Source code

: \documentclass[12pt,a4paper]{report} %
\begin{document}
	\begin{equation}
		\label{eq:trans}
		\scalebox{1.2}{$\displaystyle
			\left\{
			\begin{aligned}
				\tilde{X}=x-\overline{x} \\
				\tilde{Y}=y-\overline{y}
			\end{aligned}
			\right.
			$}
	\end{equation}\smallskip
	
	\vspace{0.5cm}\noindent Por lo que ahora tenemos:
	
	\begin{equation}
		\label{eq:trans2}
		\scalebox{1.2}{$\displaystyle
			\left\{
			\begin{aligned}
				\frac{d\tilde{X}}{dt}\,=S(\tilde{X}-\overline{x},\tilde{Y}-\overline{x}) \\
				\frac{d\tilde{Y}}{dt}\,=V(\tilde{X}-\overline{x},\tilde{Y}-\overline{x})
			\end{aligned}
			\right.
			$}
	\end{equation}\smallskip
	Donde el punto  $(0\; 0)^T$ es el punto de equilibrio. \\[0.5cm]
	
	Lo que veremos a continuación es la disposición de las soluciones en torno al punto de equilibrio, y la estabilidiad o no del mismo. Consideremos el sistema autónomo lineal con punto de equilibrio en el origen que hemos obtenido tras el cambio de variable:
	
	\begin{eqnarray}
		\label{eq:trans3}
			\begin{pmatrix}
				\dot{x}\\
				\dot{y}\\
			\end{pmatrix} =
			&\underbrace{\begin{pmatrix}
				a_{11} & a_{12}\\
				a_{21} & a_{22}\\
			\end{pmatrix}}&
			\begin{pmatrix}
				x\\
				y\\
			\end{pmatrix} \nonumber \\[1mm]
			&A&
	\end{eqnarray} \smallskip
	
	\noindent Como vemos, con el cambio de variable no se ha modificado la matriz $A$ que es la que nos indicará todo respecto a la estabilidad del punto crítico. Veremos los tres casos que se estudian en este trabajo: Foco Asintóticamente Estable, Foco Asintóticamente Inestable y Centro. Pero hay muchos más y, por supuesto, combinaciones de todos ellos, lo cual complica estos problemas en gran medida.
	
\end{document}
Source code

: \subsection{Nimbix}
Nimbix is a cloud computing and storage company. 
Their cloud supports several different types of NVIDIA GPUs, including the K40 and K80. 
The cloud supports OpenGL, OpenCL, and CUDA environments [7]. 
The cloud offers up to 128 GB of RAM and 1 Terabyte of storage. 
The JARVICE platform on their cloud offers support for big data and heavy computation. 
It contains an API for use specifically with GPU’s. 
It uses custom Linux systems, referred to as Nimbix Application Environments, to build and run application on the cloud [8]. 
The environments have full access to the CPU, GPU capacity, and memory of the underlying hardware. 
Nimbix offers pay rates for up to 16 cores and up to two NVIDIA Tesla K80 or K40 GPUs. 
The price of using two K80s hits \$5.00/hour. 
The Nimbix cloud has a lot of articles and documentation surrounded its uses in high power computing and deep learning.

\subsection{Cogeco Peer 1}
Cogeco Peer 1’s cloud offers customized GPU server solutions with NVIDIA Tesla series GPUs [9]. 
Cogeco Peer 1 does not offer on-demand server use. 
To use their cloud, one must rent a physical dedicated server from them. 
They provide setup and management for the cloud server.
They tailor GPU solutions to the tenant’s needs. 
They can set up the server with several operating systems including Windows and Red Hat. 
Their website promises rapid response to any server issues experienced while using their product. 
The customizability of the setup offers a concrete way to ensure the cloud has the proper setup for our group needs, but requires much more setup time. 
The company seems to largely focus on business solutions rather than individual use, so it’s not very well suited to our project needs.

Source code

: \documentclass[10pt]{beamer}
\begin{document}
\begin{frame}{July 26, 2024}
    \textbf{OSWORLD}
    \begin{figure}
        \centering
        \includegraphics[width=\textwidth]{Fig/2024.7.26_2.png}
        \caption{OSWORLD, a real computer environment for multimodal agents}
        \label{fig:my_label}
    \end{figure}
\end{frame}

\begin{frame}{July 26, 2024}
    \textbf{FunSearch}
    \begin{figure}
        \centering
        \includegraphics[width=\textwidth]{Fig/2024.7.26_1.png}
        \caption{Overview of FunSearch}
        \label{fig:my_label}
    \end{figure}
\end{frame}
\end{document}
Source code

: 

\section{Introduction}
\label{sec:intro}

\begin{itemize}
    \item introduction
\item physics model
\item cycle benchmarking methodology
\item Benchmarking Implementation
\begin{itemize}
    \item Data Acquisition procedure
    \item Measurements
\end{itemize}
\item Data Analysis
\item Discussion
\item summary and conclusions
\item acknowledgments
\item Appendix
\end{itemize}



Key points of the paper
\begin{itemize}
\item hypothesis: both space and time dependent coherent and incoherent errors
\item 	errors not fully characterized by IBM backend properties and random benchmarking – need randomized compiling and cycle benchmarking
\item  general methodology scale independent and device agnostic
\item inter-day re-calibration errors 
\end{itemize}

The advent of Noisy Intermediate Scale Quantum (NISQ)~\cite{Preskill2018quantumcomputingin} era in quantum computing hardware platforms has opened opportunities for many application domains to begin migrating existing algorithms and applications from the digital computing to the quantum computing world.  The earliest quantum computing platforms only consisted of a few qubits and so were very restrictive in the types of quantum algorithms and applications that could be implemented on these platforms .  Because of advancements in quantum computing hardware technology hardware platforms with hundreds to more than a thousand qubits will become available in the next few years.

════════════════

Required work
Select every line of the material above holding the word "noindent" and copy it.

Solved problem
	\vspace{0.5cm}\noindent Por lo que ahora tenemos:
	\noindent Como vemos, con el cambio de variable no se ha modificado la matriz $A$ que es la que nos indicará todo respecto a la estabilidad del punto crítico. Veremos los tres casos que se estudian en este trabajo: Foco Asintóticamente Estable, Foco Asintóticamente Inestable y Centro. Pero hay muchos más y, por supuesto, combinaciones de todos ellos, lo cual complica estos problemas en gran medida.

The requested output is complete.